=== EXERCISE MATERIAL ===
--- --- ---

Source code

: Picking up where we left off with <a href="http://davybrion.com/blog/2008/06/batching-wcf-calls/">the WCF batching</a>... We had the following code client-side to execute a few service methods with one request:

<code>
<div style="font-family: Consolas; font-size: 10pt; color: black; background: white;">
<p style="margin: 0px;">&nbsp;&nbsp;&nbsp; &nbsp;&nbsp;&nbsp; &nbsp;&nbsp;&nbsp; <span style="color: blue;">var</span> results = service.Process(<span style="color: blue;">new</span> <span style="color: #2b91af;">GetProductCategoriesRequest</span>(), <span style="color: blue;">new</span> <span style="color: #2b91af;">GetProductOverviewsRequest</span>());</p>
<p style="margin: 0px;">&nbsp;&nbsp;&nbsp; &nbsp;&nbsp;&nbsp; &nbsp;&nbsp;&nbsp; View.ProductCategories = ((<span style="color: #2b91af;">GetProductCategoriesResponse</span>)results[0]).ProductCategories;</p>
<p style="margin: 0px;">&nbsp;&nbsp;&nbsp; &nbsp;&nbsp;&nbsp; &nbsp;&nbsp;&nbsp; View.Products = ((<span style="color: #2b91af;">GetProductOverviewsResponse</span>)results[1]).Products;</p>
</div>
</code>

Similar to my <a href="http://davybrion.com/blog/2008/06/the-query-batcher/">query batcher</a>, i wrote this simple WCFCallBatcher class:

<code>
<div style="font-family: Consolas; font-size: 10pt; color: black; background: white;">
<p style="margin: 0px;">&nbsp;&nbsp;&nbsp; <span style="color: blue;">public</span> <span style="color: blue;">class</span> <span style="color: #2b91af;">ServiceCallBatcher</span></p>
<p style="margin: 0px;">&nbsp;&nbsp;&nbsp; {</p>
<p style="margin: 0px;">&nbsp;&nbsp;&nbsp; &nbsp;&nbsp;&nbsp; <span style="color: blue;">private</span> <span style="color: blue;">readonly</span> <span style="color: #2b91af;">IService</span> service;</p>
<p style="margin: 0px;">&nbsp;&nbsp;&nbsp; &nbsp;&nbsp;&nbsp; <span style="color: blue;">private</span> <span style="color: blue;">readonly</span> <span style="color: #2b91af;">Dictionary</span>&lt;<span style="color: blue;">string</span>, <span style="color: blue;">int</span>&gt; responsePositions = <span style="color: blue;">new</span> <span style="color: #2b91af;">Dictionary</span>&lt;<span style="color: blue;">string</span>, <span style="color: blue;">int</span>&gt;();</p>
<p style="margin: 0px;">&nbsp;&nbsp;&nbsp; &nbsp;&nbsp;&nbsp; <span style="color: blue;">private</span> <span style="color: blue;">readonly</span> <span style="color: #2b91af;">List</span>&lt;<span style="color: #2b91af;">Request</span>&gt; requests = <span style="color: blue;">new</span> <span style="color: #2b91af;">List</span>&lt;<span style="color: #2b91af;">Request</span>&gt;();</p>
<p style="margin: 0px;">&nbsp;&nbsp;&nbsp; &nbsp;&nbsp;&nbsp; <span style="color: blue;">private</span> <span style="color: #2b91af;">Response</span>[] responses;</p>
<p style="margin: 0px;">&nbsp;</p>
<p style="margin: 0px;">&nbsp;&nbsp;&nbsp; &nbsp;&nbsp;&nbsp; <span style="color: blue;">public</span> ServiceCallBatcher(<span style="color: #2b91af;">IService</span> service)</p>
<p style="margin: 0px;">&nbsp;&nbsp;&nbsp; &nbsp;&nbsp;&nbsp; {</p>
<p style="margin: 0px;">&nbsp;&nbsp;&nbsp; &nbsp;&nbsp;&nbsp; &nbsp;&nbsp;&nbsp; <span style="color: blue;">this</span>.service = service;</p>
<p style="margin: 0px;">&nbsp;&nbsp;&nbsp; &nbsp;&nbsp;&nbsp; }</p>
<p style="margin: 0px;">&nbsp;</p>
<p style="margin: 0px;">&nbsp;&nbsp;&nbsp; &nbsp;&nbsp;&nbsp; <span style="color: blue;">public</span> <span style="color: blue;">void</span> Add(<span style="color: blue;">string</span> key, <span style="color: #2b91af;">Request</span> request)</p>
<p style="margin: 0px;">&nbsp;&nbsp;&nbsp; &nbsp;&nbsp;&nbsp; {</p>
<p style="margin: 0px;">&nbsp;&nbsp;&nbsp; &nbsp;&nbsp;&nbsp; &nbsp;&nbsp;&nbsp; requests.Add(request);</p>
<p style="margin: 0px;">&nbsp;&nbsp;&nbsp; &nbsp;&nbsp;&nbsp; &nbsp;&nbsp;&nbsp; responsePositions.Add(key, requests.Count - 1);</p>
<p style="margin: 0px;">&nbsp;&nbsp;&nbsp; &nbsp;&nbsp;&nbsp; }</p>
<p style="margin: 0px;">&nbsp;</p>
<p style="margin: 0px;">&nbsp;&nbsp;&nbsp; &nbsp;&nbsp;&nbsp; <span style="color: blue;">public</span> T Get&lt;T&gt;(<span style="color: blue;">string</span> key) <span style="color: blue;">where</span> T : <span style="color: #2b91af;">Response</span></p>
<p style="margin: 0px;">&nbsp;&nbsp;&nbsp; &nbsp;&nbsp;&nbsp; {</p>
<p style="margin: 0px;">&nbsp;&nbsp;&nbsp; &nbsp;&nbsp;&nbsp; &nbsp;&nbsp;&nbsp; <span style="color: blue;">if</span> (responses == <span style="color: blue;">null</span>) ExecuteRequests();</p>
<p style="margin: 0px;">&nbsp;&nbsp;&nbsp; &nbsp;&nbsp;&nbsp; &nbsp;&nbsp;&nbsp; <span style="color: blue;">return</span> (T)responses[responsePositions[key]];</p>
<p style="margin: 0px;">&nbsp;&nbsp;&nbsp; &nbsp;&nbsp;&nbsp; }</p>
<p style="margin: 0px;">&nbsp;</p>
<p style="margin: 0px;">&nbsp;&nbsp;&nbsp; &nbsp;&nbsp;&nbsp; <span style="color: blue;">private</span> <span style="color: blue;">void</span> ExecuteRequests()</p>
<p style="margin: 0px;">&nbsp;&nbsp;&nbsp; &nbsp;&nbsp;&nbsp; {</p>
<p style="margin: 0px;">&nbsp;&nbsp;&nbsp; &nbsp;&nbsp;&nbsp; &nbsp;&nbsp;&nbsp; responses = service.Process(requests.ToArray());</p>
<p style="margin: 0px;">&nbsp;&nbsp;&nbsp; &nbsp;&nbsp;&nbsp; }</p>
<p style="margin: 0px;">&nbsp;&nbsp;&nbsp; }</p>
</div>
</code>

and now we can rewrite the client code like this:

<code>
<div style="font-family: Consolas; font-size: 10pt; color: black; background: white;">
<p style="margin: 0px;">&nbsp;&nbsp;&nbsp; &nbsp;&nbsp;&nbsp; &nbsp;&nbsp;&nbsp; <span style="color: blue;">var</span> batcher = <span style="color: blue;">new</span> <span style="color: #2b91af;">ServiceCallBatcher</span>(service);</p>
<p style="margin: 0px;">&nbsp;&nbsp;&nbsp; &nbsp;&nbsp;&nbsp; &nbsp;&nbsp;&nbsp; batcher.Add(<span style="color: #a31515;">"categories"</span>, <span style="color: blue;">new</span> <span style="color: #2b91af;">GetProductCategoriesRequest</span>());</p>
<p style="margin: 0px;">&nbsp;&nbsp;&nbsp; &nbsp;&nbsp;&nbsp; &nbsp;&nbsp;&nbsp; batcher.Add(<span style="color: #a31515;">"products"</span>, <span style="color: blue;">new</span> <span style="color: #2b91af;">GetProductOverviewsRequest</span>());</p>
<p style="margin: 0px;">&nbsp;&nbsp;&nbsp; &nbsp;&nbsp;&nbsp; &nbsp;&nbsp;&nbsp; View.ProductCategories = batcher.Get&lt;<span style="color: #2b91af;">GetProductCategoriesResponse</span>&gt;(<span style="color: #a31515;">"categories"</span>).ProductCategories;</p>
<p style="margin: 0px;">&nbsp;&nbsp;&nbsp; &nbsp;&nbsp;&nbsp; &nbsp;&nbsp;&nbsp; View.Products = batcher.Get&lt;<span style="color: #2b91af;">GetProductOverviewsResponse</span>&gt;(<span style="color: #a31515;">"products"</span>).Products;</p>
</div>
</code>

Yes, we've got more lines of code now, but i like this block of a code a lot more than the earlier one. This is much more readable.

--- --- ---

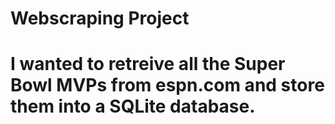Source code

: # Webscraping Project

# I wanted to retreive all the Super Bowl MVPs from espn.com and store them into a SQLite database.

--- --- ---

=== INSTRUCTIONS TO FOLLOW ===
All lines in the preceding records that hold the word "ExecuteRequests" need to be copied.

=== RESPONSE AREA ===
<p style="margin: 0px;">&nbsp;&nbsp;&nbsp; &nbsp;&nbsp;&nbsp; &nbsp;&nbsp;&nbsp; <span style="color: blue;">if</span> (responses == <span style="color: blue;">null</span>) ExecuteRequests();</p>
<p style="margin: 0px;">&nbsp;&nbsp;&nbsp; &nbsp;&nbsp;&nbsp; <span style="color: blue;">private</span> <span style="color: blue;">void</span> ExecuteRequests()</p>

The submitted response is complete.